Auf einem Trümmergrundstück war es "unter tatkräftiger Mithilfe von Neustädter Jugendlichen" errichtet worden, wie es auf der Website in den Annalen heißt. Nach der feierlichen Eröffnung starteten dort erstmal praktisch orientierte Angebote für die Nachkriegsjugend: Koch-, Näh- oder Fotozirkel, auch Tanzabende für "junge Ehepaare und solche, die es werden wollen".

Scheune als Szene-Treff mit Folk, HipHop und Punk

In den Sechzigerjahren kamen Songklub, Jazzforum, Rockpodium dazu und schließlich das hauseigene Ensemble der Jungen Talente. Aus dem Ort der Bildung und sinnvollen Freizeitbeschäftigung für die Freie Deutsche Jugend (FDJ) wurde langsam aber sicher ein Ort auch der Subkultur, als Ende der Siebziger eine neue junge Mannschaft die Regie übernahm.

Anfang der Achtzigerjahre gab es dort nicht nur Lesungen und Kabarettaufführungen, sondern auch Folk, HipHop und Punk. An eine gewisse "Narrenfreiheit" erinnern sich die Programm-Macherinnen dieser Tage. Alternative Gruppen fanden dort ein Zuhause wie der queere Verein Gerede e.V. oder das statt-Theater Fassungslos. Das FDJ-Jugendheim firmierte inzwischen als Zentraler Klub der Jugend, aber eigentlich als "Die Scheune".

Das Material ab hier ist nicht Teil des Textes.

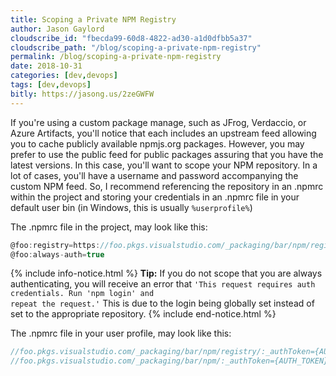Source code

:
 ```yaml
---
title: Scoping a Private NPM Registry
author: Jason Gaylord
cloudscribe_id: "fbecda99-60d8-4822-ad30-a1d0dfbb5a37"
cloudscribe_path: "/blog/scoping-a-private-npm-registry"
permalink: /blog/scoping-a-private-npm-registry
date: 2018-10-31
categories: [dev,devops]
tags: [dev,devops]
bitly: https://jasong.us/2zeGWFW
---
```


If you're using a custom package manage, such as JFrog, Verdaccio, or Azure Artifacts, you'll notice that each includes an upstream feed allowing you to cache publicly available npmjs.org packages. However, you may prefer to use the public feed for public packages assuring that you have the latest versions. In this case, you'll want to scope your NPM repository. In a lot of cases, you'll have a username and password accompanying the custom NPM feed. So, I recommend referencing the repository in an .npmrc within the project and storing your credentials in an .npmrc file in your default user bin (in Windows, this is usually `%userprofile%`) 

The .npmrc file in the project, may look like this:

```csharp
@foo:registry=https://foo.pkgs.visualstudio.com/_packaging/bar/npm/registry/
@foo:always-auth=true
```

{% include info-notice.html %}
<strong>Tip:</strong> If you do not scope that you are always authenticating, you will receive an error that <code>'This request requires auth credentials. Run 'npm login' and repeat the request.'</code> This is due to the login being globally set instead of set to the appropriate repository.
{% include end-notice.html %}

The .npmrc file in your user profile, may look like this:

```csharp
//foo.pkgs.visualstudio.com/_packaging/bar/npm/registry/:_authToken={AUTH_TOKEN}
//foo.pkgs.visualstudio.com/_packaging/bar/npm/:_authToken={AUTH_TOKEN}
```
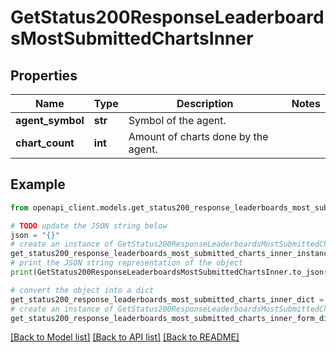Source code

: # GetStatus200ResponseLeaderboardsMostSubmittedChartsInner


## Properties

Name | Type | Description | Notes
------------ | ------------- | ------------- | -------------
**agent_symbol** | **str** | Symbol of the agent. | 
**chart_count** | **int** | Amount of charts done by the agent. | 

## Example

```python
from openapi_client.models.get_status200_response_leaderboards_most_submitted_charts_inner import GetStatus200ResponseLeaderboardsMostSubmittedChartsInner

# TODO update the JSON string below
json = "{}"
# create an instance of GetStatus200ResponseLeaderboardsMostSubmittedChartsInner from a JSON string
get_status200_response_leaderboards_most_submitted_charts_inner_instance = GetStatus200ResponseLeaderboardsMostSubmittedChartsInner.from_json(json)
# print the JSON string representation of the object
print(GetStatus200ResponseLeaderboardsMostSubmittedChartsInner.to_json())

# convert the object into a dict
get_status200_response_leaderboards_most_submitted_charts_inner_dict = get_status200_response_leaderboards_most_submitted_charts_inner_instance.to_dict()
# create an instance of GetStatus200ResponseLeaderboardsMostSubmittedChartsInner from a dict
get_status200_response_leaderboards_most_submitted_charts_inner_form_dict = get_status200_response_leaderboards_most_submitted_charts_inner.from_dict(get_status200_response_leaderboards_most_submitted_charts_inner_dict)
```
[[Back to Model list]](../README.md#documentation-for-models) [[Back to API list]](../README.md#documentation-for-api-endpoints) [[Back to README]](../README.md)


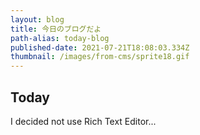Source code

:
 ```yaml
---
layout: blog
title: 今日のブログだよ
path-alias: today-blog
published-date: 2021-07-21T18:08:03.334Z
thumbnail: /images/from-cms/sprite18.gif
---
```

## Today

I decided not use Rich Text Editor...
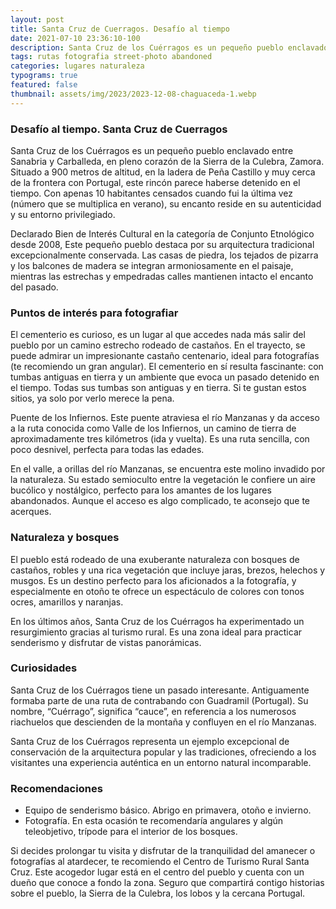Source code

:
 ```yaml
---
layout: post
title: Santa Cruz de Cuerragos. Desafío al tiempo
date: 2021-07-10 23:36:10-100
description: Santa Cruz de los Cuérragos es un pequeño pueblo enclavado entre Sanabria y Carballeda, en pleno corazón de la Sierra de la Culebra (Zamora), en la ladera de Peña Castillo y muy cerca de la frontera con Portugal.
tags: rutas fotografia street-photo abandoned
categories: lugares naturaleza
typograms: true
featured: false
thumbnail: assets/img/2023/2023-12-08-chaguaceda-1.webp
---
```


### Desafío al tiempo. Santa Cruz de Cuerragos

Santa Cruz de los Cuérragos es un pequeño pueblo enclavado entre Sanabria y Carballeda, en pleno corazón de la Sierra de la Culebra, Zamora. Situado a 900 metros de altitud, en la ladera de Peña Castillo y muy cerca de la frontera con Portugal, este rincón parece haberse detenido en el tiempo. Con apenas 10 habitantes censados cuando fui la última vez (número que se multiplica en verano), su encanto reside en su autenticidad y su entorno privilegiado.

Declarado Bien de Interés Cultural en la categoría de Conjunto Etnológico desde 2008, Este pequeño pueblo destaca por su arquitectura tradicional excepcionalmente conservada. Las casas de piedra, los tejados de pizarra y los balcones de madera se integran armoniosamente en el paisaje, mientras las estrechas y empedradas calles mantienen intacto el encanto del pasado.

### Puntos de interés para fotografiar

El cementerio es curioso, es un lugar al que accedes nada más salir del pueblo por un camino estrecho rodeado de castaños. 
En el trayecto, se puede admirar un impresionante castaño centenario, ideal para fotografías (te recomiendo un gran angular). El cementerio en sí resulta fascinante: con tumbas antiguas en tierra y un ambiente que evoca un pasado detenido en el tiempo. Todas sus tumbas son antiguas y en tierra. Si te gustan estos sitios, ya solo por verlo merece la pena.

Puente de los Infiernos. Este puente atraviesa el río Manzanas y da acceso a la ruta conocida como Valle de los Infiernos, un camino de tierra de aproximadamente tres kilómetros (ida y vuelta). Es una ruta sencilla, con poco desnivel, perfecta para todas las edades.

En el valle, a orillas del río Manzanas, se encuentra este molino invadido por la naturaleza. Su estado semioculto entre la vegetación le confiere un aire bucólico y nostálgico, perfecto para los amantes de los lugares abandonados. Aunque el acceso es algo complicado, te aconsejo que te acerques.

### Naturaleza y bosques
    
El pueblo está rodeado de una exuberante naturaleza con bosques de castaños, robles y una rica vegetación que incluye jaras, brezos, helechos y musgos. Es un destino perfecto para los aficionados a la fotografía, y especialmente en otoño te ofrece un espectáculo de colores con tonos ocres, amarillos y naranjas.

En los últimos años, Santa Cruz de los Cuérragos ha experimentado un resurgimiento gracias al turismo rural. Es una zona ideal para practicar senderismo y disfrutar de vistas panorámicas.
   
### Curiosidades

Santa Cruz de los Cuérragos tiene un pasado interesante. Antiguamente formaba parte de una ruta de contrabando con Guadramil (Portugal).
Su nombre, “Cuérrago”, significa “cauce”, en referencia a los numerosos riachuelos que descienden de la montaña y confluyen en el río Manzanas.

Santa Cruz de los Cuérragos representa un ejemplo excepcional de conservación de la arquitectura popular y las tradiciones, ofreciendo a los visitantes una experiencia auténtica en un entorno natural incomparable.

### Recomendaciones
- Equipo de senderismo básico. Abrigo en primavera, otoño e invierno.
- Fotografía. En esta ocasión te recomendaría angulares y algún teleobjetivo, trípode para el interior de los bosques.

Si decides prolongar tu visita y disfrutar de la tranquilidad del amanecer o fotografías al atardecer, te recomiendo el Centro de Turismo Rural Santa Cruz. Este acogedor lugar está en el centro del pueblo y cuenta con un dueño que conoce a fondo la zona. Seguro que compartirá contigo historias sobre el pueblo, la Sierra de la Culebra, los lobos y la cercana Portugal.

Filmvorführung im Mai 1985 in der Scheune in der Dresdner Neustadt, einem der beliebtesten Jugenklubs der Stadt.
Filmvorführung im Mai 1985 in der Scheune, die inzwischen beliebter Jugendtreff ist. Bildrechte: IMAGO / Ulrich Hässler

Kreatives Zentrum in der Bunten Republik Neustadt

Der Name passte bald unfreiwillig zum architektonischen Konzept auch für die nähere Umgebung. Das Viertel verfiel planmäßig, um in näherer Zukunft Plattenbauten Platz zu machen. Den Leerstand nutzten junge Künstlerinnen, Studenten und Bohemians. So entstand rund um die Scheune ein kreatives Netzwerk, das ein ganzes Viertel prägte. Nach der Wende machte die "Bunte Republik Neustadt" von sich reden.

Die Band Kraftklub ( GER ) aus Chemnitz / Sachsen mit Sänger Felix Brummer bei einem Auftritt ihrer Autobahn zur Hölle Tour im Liveklub Scheune Dresden am 23.12.2011
Kraftklub-Konzert 2011 in der Scheune Bildrechte: IMAGO / Andreas Weihs

Die Scheune blieb etabliertes Veranstaltungszentrum für Musik und Kunst mittdrin, den sie war der einzige funktionierende Club mit Anlage. Aufwändig umgebaut wurde das Haus 1994 , um Rock- und Popkonzerte angemessen präsentieren zu können. Seit 1998 sorgt der Schaubudensommer für Furore, ein Theater- und Kleinkunstfestival, das gemeinsam mit einem Verein und der Stadt im Garten hinter der Scheune veranstaltet wird und ins ganze Viertel ausstrahlt.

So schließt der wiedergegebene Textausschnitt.